About this exercise:
This exercise calls for a copy of every line in the listing below that carries the word "arrays".

------------

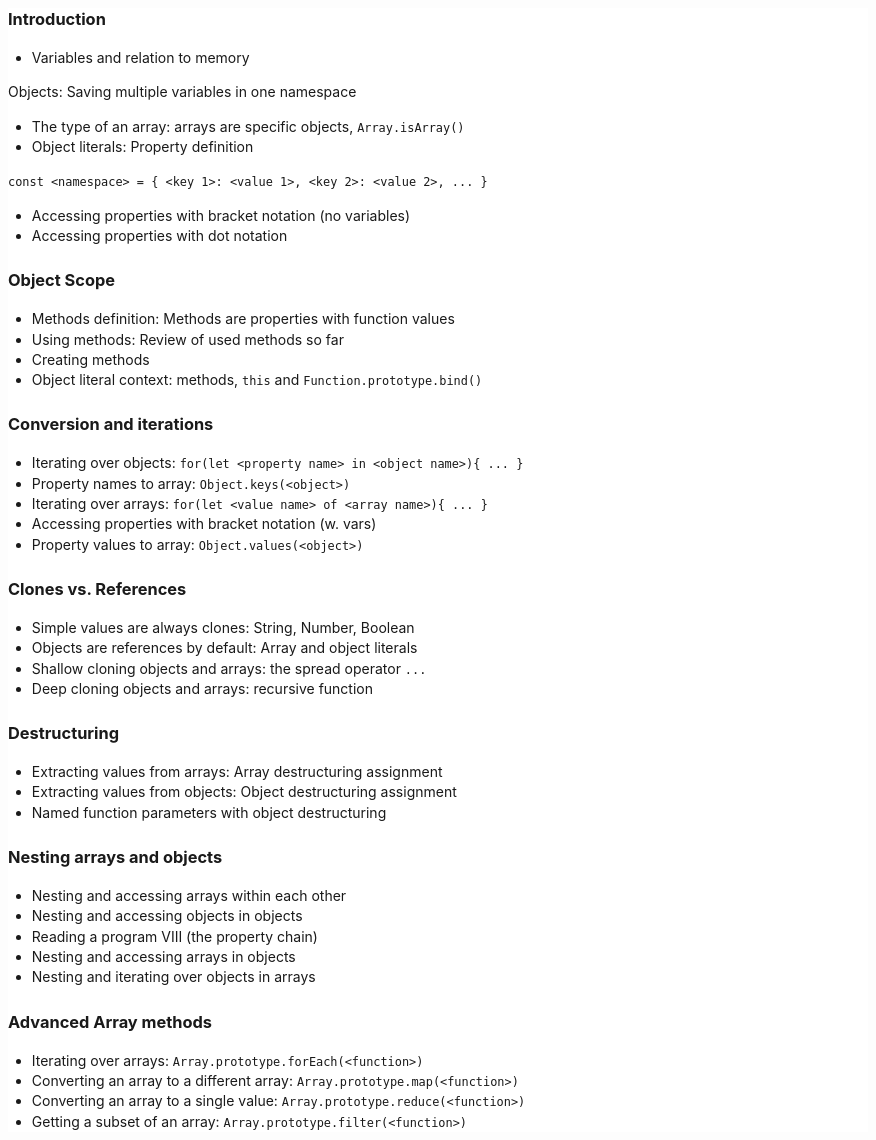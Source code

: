 ### Introduction

-   Variables and relation to memory

Objects: Saving multiple variables in one namespace

-   The type of an array: arrays are specific objects, `Array.isArray()`
-   Object literals: Property definition

`const <namespace> = { <key 1>: <value 1>, <key 2>: <value 2>, ... }`

-   Accessing properties with bracket notation (no variables)
-   Accessing properties with dot notation

### Object Scope

-   Methods definition: Methods are properties with function values
-   Using methods: Review of used methods so far
-   Creating methods
-   Object literal context: methods, `this` and `Function.prototype.bind()`

### Conversion and iterations

-   Iterating over objects: `for(let <property name> in <object name>){ ... }`
-   Property names to array: `Object.keys(<object>)`
-   Iterating over arrays: `for(let <value name> of <array name>){ ... }`
-   Accessing properties with bracket notation (w. vars)
-   Property values to array: `Object.values(<object>)`

### Clones vs. References

-   Simple values are always clones: String, Number, Boolean
-   Objects are references by default: Array and object literals
-   Shallow cloning objects and arrays: the spread operator `...`
-   Deep cloning objects and arrays: recursive function

### Destructuring

-   Extracting values from arrays: Array destructuring assignment
-   Extracting values from objects: Object destructuring assignment
-   Named function parameters with object destructuring

### Nesting arrays and objects

-   Nesting and accessing arrays within each other
-   Nesting and accessing objects in objects
-   Reading a program VIII (the property chain)
-   Nesting and accessing arrays in objects
-   Nesting and iterating over objects in arrays

### Advanced Array methods

-   Iterating over arrays: `Array.prototype.forEach(<function>)`
-   Converting an array to a different array: `Array.prototype.map(<function>)`
-   Converting an array to a single value: `Array.prototype.reduce(<function>)`
-   Getting a subset of an array: `Array.prototype.filter(<function>)`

------------

Answer box:
-   The type of an array: arrays are specific objects, `Array.isArray()`
-   Iterating over arrays: `for(let <value name> of <array name>){ ... }`
-   Shallow cloning objects and arrays: the spread operator `...`
-   Deep cloning objects and arrays: recursive function
-   Extracting values from arrays: Array destructuring assignment
### Nesting arrays and objects
-   Nesting and accessing arrays within each other
-   Nesting and accessing arrays in objects
-   Nesting and iterating over objects in arrays
-   Iterating over arrays: `Array.prototype.forEach(<function>)`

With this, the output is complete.